Stock Market Today: Tesla’s Secondary Offering; FireEye Buyout?

Stock Market

Equities were under pressure in morning Thursday trading, as investors sold on worries about the coronavirus from China. But there is more to the data than meets the eye, as investors quickly picked up on that note. The S&P 500 climbed to new record highs in the stock market today, before settling just below flat.

So what’s beneath the data, which suddenly added almost 15,000 cases and 242 deaths for the new virus? The coronavirus count is now up to a whopping 60,414 cases with 1,370 deaths so far. However, the recent jump in numbers is due to a new diagnosis classification, as doctors reclassify prior cases.

According to Dr. Michael Ryan, the executive director of the World Health Organization’s Health Emergencies Programme, it doesn’t represent “a significant change in the trajectory of the outbreak.”


Tesla (NASDAQ:TSLA) shares gapped lower but quickly turned higher, ultimately jumping 4.8%. The move comes after the company announced a $2 billion secondary offering, with an option for an additional $300 million.

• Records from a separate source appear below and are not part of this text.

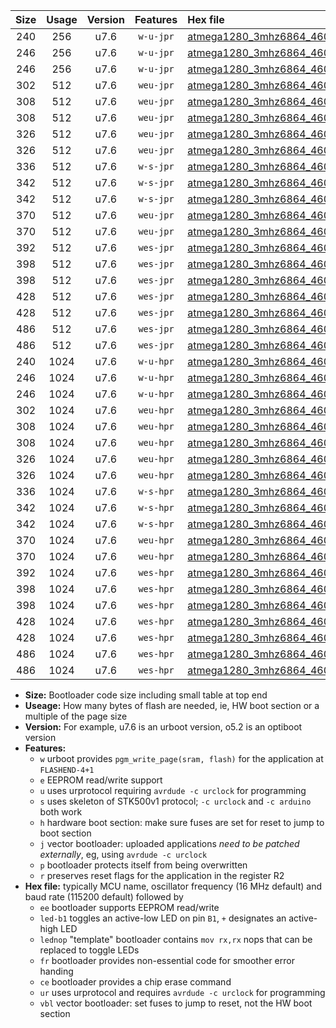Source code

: |Size|Usage|Version|Features|Hex file|
|:-:|:-:|:-:|:-:|:--|
|240|256|u7.6|`w-u-jpr`|[atmega1280_3mhz6864_460800bps_ur_vbl.hex](https://raw.githubusercontent.com/stefanrueger/urboot/main/bootloaders/atmega1280/fcpu_3mhz6864/460800_bps/atmega1280_3mhz6864_460800bps_ur_vbl.hex)|
|246|256|u7.6|`w-u-jpr`|[atmega1280_3mhz6864_460800bps_led+b7_ur_vbl.hex](https://raw.githubusercontent.com/stefanrueger/urboot/main/bootloaders/atmega1280/fcpu_3mhz6864/460800_bps/atmega1280_3mhz6864_460800bps_led+b7_ur_vbl.hex)|
|246|256|u7.6|`w-u-jpr`|[atmega1280_3mhz6864_460800bps_lednop_ur_vbl.hex](https://raw.githubusercontent.com/stefanrueger/urboot/main/bootloaders/atmega1280/fcpu_3mhz6864/460800_bps/atmega1280_3mhz6864_460800bps_lednop_ur_vbl.hex)|
|302|512|u7.6|`weu-jpr`|[atmega1280_3mhz6864_460800bps_ee_ur_vbl.hex](https://raw.githubusercontent.com/stefanrueger/urboot/main/bootloaders/atmega1280/fcpu_3mhz6864/460800_bps/atmega1280_3mhz6864_460800bps_ee_ur_vbl.hex)|
|308|512|u7.6|`weu-jpr`|[atmega1280_3mhz6864_460800bps_ee_led+b7_ur_vbl.hex](https://raw.githubusercontent.com/stefanrueger/urboot/main/bootloaders/atmega1280/fcpu_3mhz6864/460800_bps/atmega1280_3mhz6864_460800bps_ee_led+b7_ur_vbl.hex)|
|308|512|u7.6|`weu-jpr`|[atmega1280_3mhz6864_460800bps_ee_lednop_ur_vbl.hex](https://raw.githubusercontent.com/stefanrueger/urboot/main/bootloaders/atmega1280/fcpu_3mhz6864/460800_bps/atmega1280_3mhz6864_460800bps_ee_lednop_ur_vbl.hex)|
|326|512|u7.6|`weu-jpr`|[atmega1280_3mhz6864_460800bps_ee_led+b7_fr_ur_vbl.hex](https://raw.githubusercontent.com/stefanrueger/urboot/main/bootloaders/atmega1280/fcpu_3mhz6864/460800_bps/atmega1280_3mhz6864_460800bps_ee_led+b7_fr_ur_vbl.hex)|
|326|512|u7.6|`weu-jpr`|[atmega1280_3mhz6864_460800bps_ee_lednop_fr_ur_vbl.hex](https://raw.githubusercontent.com/stefanrueger/urboot/main/bootloaders/atmega1280/fcpu_3mhz6864/460800_bps/atmega1280_3mhz6864_460800bps_ee_lednop_fr_ur_vbl.hex)|
|336|512|u7.6|`w-s-jpr`|[atmega1280_3mhz6864_460800bps_vbl.hex](https://raw.githubusercontent.com/stefanrueger/urboot/main/bootloaders/atmega1280/fcpu_3mhz6864/460800_bps/atmega1280_3mhz6864_460800bps_vbl.hex)|
|342|512|u7.6|`w-s-jpr`|[atmega1280_3mhz6864_460800bps_led+b7_vbl.hex](https://raw.githubusercontent.com/stefanrueger/urboot/main/bootloaders/atmega1280/fcpu_3mhz6864/460800_bps/atmega1280_3mhz6864_460800bps_led+b7_vbl.hex)|
|342|512|u7.6|`w-s-jpr`|[atmega1280_3mhz6864_460800bps_lednop_vbl.hex](https://raw.githubusercontent.com/stefanrueger/urboot/main/bootloaders/atmega1280/fcpu_3mhz6864/460800_bps/atmega1280_3mhz6864_460800bps_lednop_vbl.hex)|
|370|512|u7.6|`weu-jpr`|[atmega1280_3mhz6864_460800bps_ee_led+b7_fr_ce_ur_vbl.hex](https://raw.githubusercontent.com/stefanrueger/urboot/main/bootloaders/atmega1280/fcpu_3mhz6864/460800_bps/atmega1280_3mhz6864_460800bps_ee_led+b7_fr_ce_ur_vbl.hex)|
|370|512|u7.6|`weu-jpr`|[atmega1280_3mhz6864_460800bps_ee_lednop_fr_ce_ur_vbl.hex](https://raw.githubusercontent.com/stefanrueger/urboot/main/bootloaders/atmega1280/fcpu_3mhz6864/460800_bps/atmega1280_3mhz6864_460800bps_ee_lednop_fr_ce_ur_vbl.hex)|
|392|512|u7.6|`wes-jpr`|[atmega1280_3mhz6864_460800bps_ee_vbl.hex](https://raw.githubusercontent.com/stefanrueger/urboot/main/bootloaders/atmega1280/fcpu_3mhz6864/460800_bps/atmega1280_3mhz6864_460800bps_ee_vbl.hex)|
|398|512|u7.6|`wes-jpr`|[atmega1280_3mhz6864_460800bps_ee_led+b7_vbl.hex](https://raw.githubusercontent.com/stefanrueger/urboot/main/bootloaders/atmega1280/fcpu_3mhz6864/460800_bps/atmega1280_3mhz6864_460800bps_ee_led+b7_vbl.hex)|
|398|512|u7.6|`wes-jpr`|[atmega1280_3mhz6864_460800bps_ee_lednop_vbl.hex](https://raw.githubusercontent.com/stefanrueger/urboot/main/bootloaders/atmega1280/fcpu_3mhz6864/460800_bps/atmega1280_3mhz6864_460800bps_ee_lednop_vbl.hex)|
|428|512|u7.6|`wes-jpr`|[atmega1280_3mhz6864_460800bps_ee_led+b7_fr_vbl.hex](https://raw.githubusercontent.com/stefanrueger/urboot/main/bootloaders/atmega1280/fcpu_3mhz6864/460800_bps/atmega1280_3mhz6864_460800bps_ee_led+b7_fr_vbl.hex)|
|428|512|u7.6|`wes-jpr`|[atmega1280_3mhz6864_460800bps_ee_lednop_fr_vbl.hex](https://raw.githubusercontent.com/stefanrueger/urboot/main/bootloaders/atmega1280/fcpu_3mhz6864/460800_bps/atmega1280_3mhz6864_460800bps_ee_lednop_fr_vbl.hex)|
|486|512|u7.6|`wes-jpr`|[atmega1280_3mhz6864_460800bps_ee_led+b7_fr_ce_vbl.hex](https://raw.githubusercontent.com/stefanrueger/urboot/main/bootloaders/atmega1280/fcpu_3mhz6864/460800_bps/atmega1280_3mhz6864_460800bps_ee_led+b7_fr_ce_vbl.hex)|
|486|512|u7.6|`wes-jpr`|[atmega1280_3mhz6864_460800bps_ee_lednop_fr_ce_vbl.hex](https://raw.githubusercontent.com/stefanrueger/urboot/main/bootloaders/atmega1280/fcpu_3mhz6864/460800_bps/atmega1280_3mhz6864_460800bps_ee_lednop_fr_ce_vbl.hex)|
|240|1024|u7.6|`w-u-hpr`|[atmega1280_3mhz6864_460800bps_ur.hex](https://raw.githubusercontent.com/stefanrueger/urboot/main/bootloaders/atmega1280/fcpu_3mhz6864/460800_bps/atmega1280_3mhz6864_460800bps_ur.hex)|
|246|1024|u7.6|`w-u-hpr`|[atmega1280_3mhz6864_460800bps_led+b7_ur.hex](https://raw.githubusercontent.com/stefanrueger/urboot/main/bootloaders/atmega1280/fcpu_3mhz6864/460800_bps/atmega1280_3mhz6864_460800bps_led+b7_ur.hex)|
|246|1024|u7.6|`w-u-hpr`|[atmega1280_3mhz6864_460800bps_lednop_ur.hex](https://raw.githubusercontent.com/stefanrueger/urboot/main/bootloaders/atmega1280/fcpu_3mhz6864/460800_bps/atmega1280_3mhz6864_460800bps_lednop_ur.hex)|
|302|1024|u7.6|`weu-hpr`|[atmega1280_3mhz6864_460800bps_ee_ur.hex](https://raw.githubusercontent.com/stefanrueger/urboot/main/bootloaders/atmega1280/fcpu_3mhz6864/460800_bps/atmega1280_3mhz6864_460800bps_ee_ur.hex)|
|308|1024|u7.6|`weu-hpr`|[atmega1280_3mhz6864_460800bps_ee_led+b7_ur.hex](https://raw.githubusercontent.com/stefanrueger/urboot/main/bootloaders/atmega1280/fcpu_3mhz6864/460800_bps/atmega1280_3mhz6864_460800bps_ee_led+b7_ur.hex)|
|308|1024|u7.6|`weu-hpr`|[atmega1280_3mhz6864_460800bps_ee_lednop_ur.hex](https://raw.githubusercontent.com/stefanrueger/urboot/main/bootloaders/atmega1280/fcpu_3mhz6864/460800_bps/atmega1280_3mhz6864_460800bps_ee_lednop_ur.hex)|
|326|1024|u7.6|`weu-hpr`|[atmega1280_3mhz6864_460800bps_ee_led+b7_fr_ur.hex](https://raw.githubusercontent.com/stefanrueger/urboot/main/bootloaders/atmega1280/fcpu_3mhz6864/460800_bps/atmega1280_3mhz6864_460800bps_ee_led+b7_fr_ur.hex)|
|326|1024|u7.6|`weu-hpr`|[atmega1280_3mhz6864_460800bps_ee_lednop_fr_ur.hex](https://raw.githubusercontent.com/stefanrueger/urboot/main/bootloaders/atmega1280/fcpu_3mhz6864/460800_bps/atmega1280_3mhz6864_460800bps_ee_lednop_fr_ur.hex)|
|336|1024|u7.6|`w-s-hpr`|[atmega1280_3mhz6864_460800bps.hex](https://raw.githubusercontent.com/stefanrueger/urboot/main/bootloaders/atmega1280/fcpu_3mhz6864/460800_bps/atmega1280_3mhz6864_460800bps.hex)|
|342|1024|u7.6|`w-s-hpr`|[atmega1280_3mhz6864_460800bps_led+b7.hex](https://raw.githubusercontent.com/stefanrueger/urboot/main/bootloaders/atmega1280/fcpu_3mhz6864/460800_bps/atmega1280_3mhz6864_460800bps_led+b7.hex)|
|342|1024|u7.6|`w-s-hpr`|[atmega1280_3mhz6864_460800bps_lednop.hex](https://raw.githubusercontent.com/stefanrueger/urboot/main/bootloaders/atmega1280/fcpu_3mhz6864/460800_bps/atmega1280_3mhz6864_460800bps_lednop.hex)|
|370|1024|u7.6|`weu-hpr`|[atmega1280_3mhz6864_460800bps_ee_led+b7_fr_ce_ur.hex](https://raw.githubusercontent.com/stefanrueger/urboot/main/bootloaders/atmega1280/fcpu_3mhz6864/460800_bps/atmega1280_3mhz6864_460800bps_ee_led+b7_fr_ce_ur.hex)|
|370|1024|u7.6|`weu-hpr`|[atmega1280_3mhz6864_460800bps_ee_lednop_fr_ce_ur.hex](https://raw.githubusercontent.com/stefanrueger/urboot/main/bootloaders/atmega1280/fcpu_3mhz6864/460800_bps/atmega1280_3mhz6864_460800bps_ee_lednop_fr_ce_ur.hex)|
|392|1024|u7.6|`wes-hpr`|[atmega1280_3mhz6864_460800bps_ee.hex](https://raw.githubusercontent.com/stefanrueger/urboot/main/bootloaders/atmega1280/fcpu_3mhz6864/460800_bps/atmega1280_3mhz6864_460800bps_ee.hex)|
|398|1024|u7.6|`wes-hpr`|[atmega1280_3mhz6864_460800bps_ee_led+b7.hex](https://raw.githubusercontent.com/stefanrueger/urboot/main/bootloaders/atmega1280/fcpu_3mhz6864/460800_bps/atmega1280_3mhz6864_460800bps_ee_led+b7.hex)|
|398|1024|u7.6|`wes-hpr`|[atmega1280_3mhz6864_460800bps_ee_lednop.hex](https://raw.githubusercontent.com/stefanrueger/urboot/main/bootloaders/atmega1280/fcpu_3mhz6864/460800_bps/atmega1280_3mhz6864_460800bps_ee_lednop.hex)|
|428|1024|u7.6|`wes-hpr`|[atmega1280_3mhz6864_460800bps_ee_led+b7_fr.hex](https://raw.githubusercontent.com/stefanrueger/urboot/main/bootloaders/atmega1280/fcpu_3mhz6864/460800_bps/atmega1280_3mhz6864_460800bps_ee_led+b7_fr.hex)|
|428|1024|u7.6|`wes-hpr`|[atmega1280_3mhz6864_460800bps_ee_lednop_fr.hex](https://raw.githubusercontent.com/stefanrueger/urboot/main/bootloaders/atmega1280/fcpu_3mhz6864/460800_bps/atmega1280_3mhz6864_460800bps_ee_lednop_fr.hex)|
|486|1024|u7.6|`wes-hpr`|[atmega1280_3mhz6864_460800bps_ee_led+b7_fr_ce.hex](https://raw.githubusercontent.com/stefanrueger/urboot/main/bootloaders/atmega1280/fcpu_3mhz6864/460800_bps/atmega1280_3mhz6864_460800bps_ee_led+b7_fr_ce.hex)|
|486|1024|u7.6|`wes-hpr`|[atmega1280_3mhz6864_460800bps_ee_lednop_fr_ce.hex](https://raw.githubusercontent.com/stefanrueger/urboot/main/bootloaders/atmega1280/fcpu_3mhz6864/460800_bps/atmega1280_3mhz6864_460800bps_ee_lednop_fr_ce.hex)|

- **Size:** Bootloader code size including small table at top end
- **Useage:** How many bytes of flash are needed, ie, HW boot section or a multiple of the page size
- **Version:** For example, u7.6 is an urboot version, o5.2 is an optiboot version
- **Features:**
  + `w` urboot provides `pgm_write_page(sram, flash)` for the application at `FLASHEND-4+1`
  + `e` EEPROM read/write support
  + `u` uses urprotocol requiring `avrdude -c urclock` for programming
  + `s` uses skeleton of STK500v1 protocol; `-c urclock` and `-c arduino` both work
  + `h` hardware boot section: make sure fuses are set for reset to jump to boot section
  + `j` vector bootloader: uploaded applications *need to be patched externally*, eg, using `avrdude -c urclock`
  + `p` bootloader protects itself from being overwritten
  + `r` preserves reset flags for the application in the register R2
- **Hex file:** typically MCU name, oscillator frequency (16 MHz default) and baud rate (115200 default) followed by
  + `ee` bootloader supports EEPROM read/write
  + `led-b1` toggles an active-low LED on pin `B1`, `+` designates an active-high LED
  + `lednop` "template" bootloader contains `mov rx,rx` nops that can be replaced to toggle LEDs
  + `fr` bootloader provides non-essential code for smoother error handing
  + `ce` bootloader provides a chip erase command
  + `ur` uses urprotocol and requires `avrdude -c urclock` for programming
  + `vbl` vector bootloader: set fuses to jump to reset, not the HW boot section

It’s no surprise that the stock initially dipped on the news. Increasing the share count does in fact increase supply, which negatively impacts the stock price (at least on paper). However, funding has been a huge concern over the years for Tesla, and with these additional funds raised at a high stock price, investors can have a bit more relief when looking at Tesla’s balance sheet.

Of course, it helps that CEO Elon Musk and Oracle (NYSE:ORCL) co-founder Larry Ellison are buying more shares too.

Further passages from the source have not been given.